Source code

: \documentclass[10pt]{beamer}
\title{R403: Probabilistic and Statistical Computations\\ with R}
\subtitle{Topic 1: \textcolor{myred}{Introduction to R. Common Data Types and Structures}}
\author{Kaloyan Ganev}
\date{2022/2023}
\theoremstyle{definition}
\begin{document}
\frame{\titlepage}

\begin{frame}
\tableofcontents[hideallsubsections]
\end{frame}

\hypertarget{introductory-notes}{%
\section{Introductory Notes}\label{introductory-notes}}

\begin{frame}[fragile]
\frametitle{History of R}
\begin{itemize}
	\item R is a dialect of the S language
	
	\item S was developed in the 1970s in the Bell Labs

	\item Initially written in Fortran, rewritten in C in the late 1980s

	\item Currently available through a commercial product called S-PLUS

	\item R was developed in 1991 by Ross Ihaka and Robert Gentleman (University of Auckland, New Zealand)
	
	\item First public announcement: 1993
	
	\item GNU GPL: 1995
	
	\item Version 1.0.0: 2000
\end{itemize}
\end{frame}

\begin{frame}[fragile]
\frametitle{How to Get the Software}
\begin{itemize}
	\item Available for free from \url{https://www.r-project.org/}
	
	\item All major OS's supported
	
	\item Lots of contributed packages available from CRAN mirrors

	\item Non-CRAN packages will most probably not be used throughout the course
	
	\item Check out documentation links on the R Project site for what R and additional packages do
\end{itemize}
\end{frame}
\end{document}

**EXERCISE PROMPT**
Word for word, copy all of the listing above.

**SOLVED PROBLEM**
Source code

: \documentclass[10pt]{beamer}
\title{R403: Probabilistic and Statistical Computations\\ with R}
\subtitle{Topic 1: \textcolor{myred}{Introduction to R. Common Data Types and Structures}}
\author{Kaloyan Ganev}
\date{2022/2023}
\theoremstyle{definition}
\begin{document}
\frame{\titlepage}

\begin{frame}
\tableofcontents[hideallsubsections]
\end{frame}

\hypertarget{introductory-notes}{%
\section{Introductory Notes}\label{introductory-notes}}

\begin{frame}[fragile]
\frametitle{History of R}
\begin{itemize}
	\item R is a dialect of the S language
	
	\item S was developed in the 1970s in the Bell Labs

	\item Initially written in Fortran, rewritten in C in the late 1980s

	\item Currently available through a commercial product called S-PLUS

	\item R was developed in 1991 by Ross Ihaka and Robert Gentleman (University of Auckland, New Zealand)
	
	\item First public announcement: 1993
	
	\item GNU GPL: 1995
	
	\item Version 1.0.0: 2000
\end{itemize}
\end{frame}

\begin{frame}[fragile]
\frametitle{How to Get the Software}
\begin{itemize}
	\item Available for free from \url{https://www.r-project.org/}
	
	\item All major OS's supported
	
	\item Lots of contributed packages available from CRAN mirrors

	\item Non-CRAN packages will most probably not be used throughout the course
	
	\item Check out documentation links on the R Project site for what R and additional packages do
\end{itemize}
\end{frame}
\end{document}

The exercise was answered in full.